JOURNAL ENTRY AND OPINION This cause came to be heard upon the accelerated calender pursuant to App.R. 11.1 and Loc.R. 11.1.
Defendant-appellant herein, Ricky Rollins appeals from the trial court's decision overruling his motion to suppress the results of a blood alcohol test administered to him. For the reasons adduced below, we affirm the ruling of the trial court.
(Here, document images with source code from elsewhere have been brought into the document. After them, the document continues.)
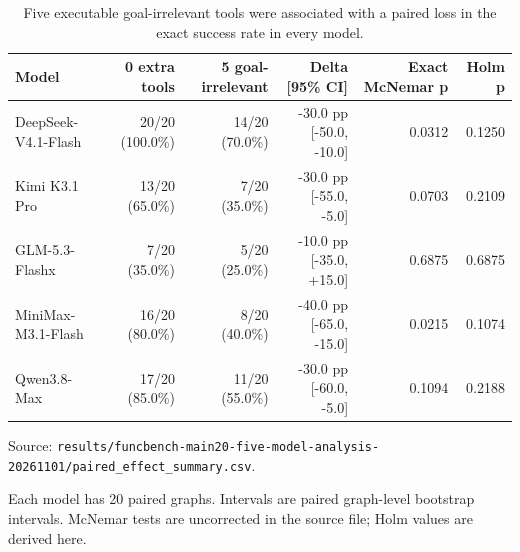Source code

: \begin{table}[htbp]
\centering
\caption{Five executable goal-irrelevant tools were associated with a paired loss in the exact success rate in every model.}
\label{tab:main20}
\footnotesize
\setlength{\tabcolsep}{3pt}
\renewcommand{\arraystretch}{1.08}
\begin{tabularx}{\textwidth}{>{\raggedright\arraybackslash}Xrrrrr}
\toprule
Model & 0 extra tools & 5 goal-irrelevant & Delta [95\% CI] & Exact McNemar p & Holm p \\
\midrule
DeepSeek-V4.1-Flash & 20/20 (100.0\%) & 14/20 (70.0\%) & -30.0 pp [-50.0, -10.0] & 0.0312 & 0.1250 \\
Kimi K3.1 Pro & 13/20 (65.0\%) & 7/20 (35.0\%) & -30.0 pp [-55.0, -5.0] & 0.0703 & 0.2109 \\
GLM-5.3-Flashx & 7/20 (35.0\%) & 5/20 (25.0\%) & -10.0 pp [-35.0, +15.0] & 0.6875 & 0.6875 \\
MiniMax-M3.1-Flash & 16/20 (80.0\%) & 8/20 (40.0\%) & -40.0 pp [-65.0, -15.0] & 0.0215 & 0.1074 \\
Qwen3.8-Max & 17/20 (85.0\%) & 11/20 (55.0\%) & -30.0 pp [-60.0, -5.0] & 0.1094 & 0.2188 \\
\bottomrule
\end{tabularx}
\par\parbox{\linewidth}{\raggedright\footnotesize Source: \texttt{results/\allowbreak{}funcbench-main20-five-model-analysis-20261101/\allowbreak{}paired\_effect\_summary.csv}.}
\par\parbox{\linewidth}{\raggedright\footnotesize Each model has 20 paired graphs. Intervals are paired graph-level bootstrap intervals. McNemar tests are uncorrected in the source file; Holm values are derived here.}
\end{table}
On August 11, 2000, appellant was involved in a serious motor vehicle accident in the vicinity of East 55th Street and Chester Avenue. As a result of the accident, appellant sustained neck and back injuries and received treatment from EMS. An EMS crew member testified that an IV was inserted and, as part of that procedure, blood was drawn from the appellant. Subsequent testing on the sample showed that the appellant's BAC was above the legal limit. The EMS technician also testified that the appellant smelled of alcohol and admitted during transport that he had been drinking and smoking "primo," a combination of crack cocaine and marijuana. Appellant was transported to Huron Road Hospital for treatment of his injuries.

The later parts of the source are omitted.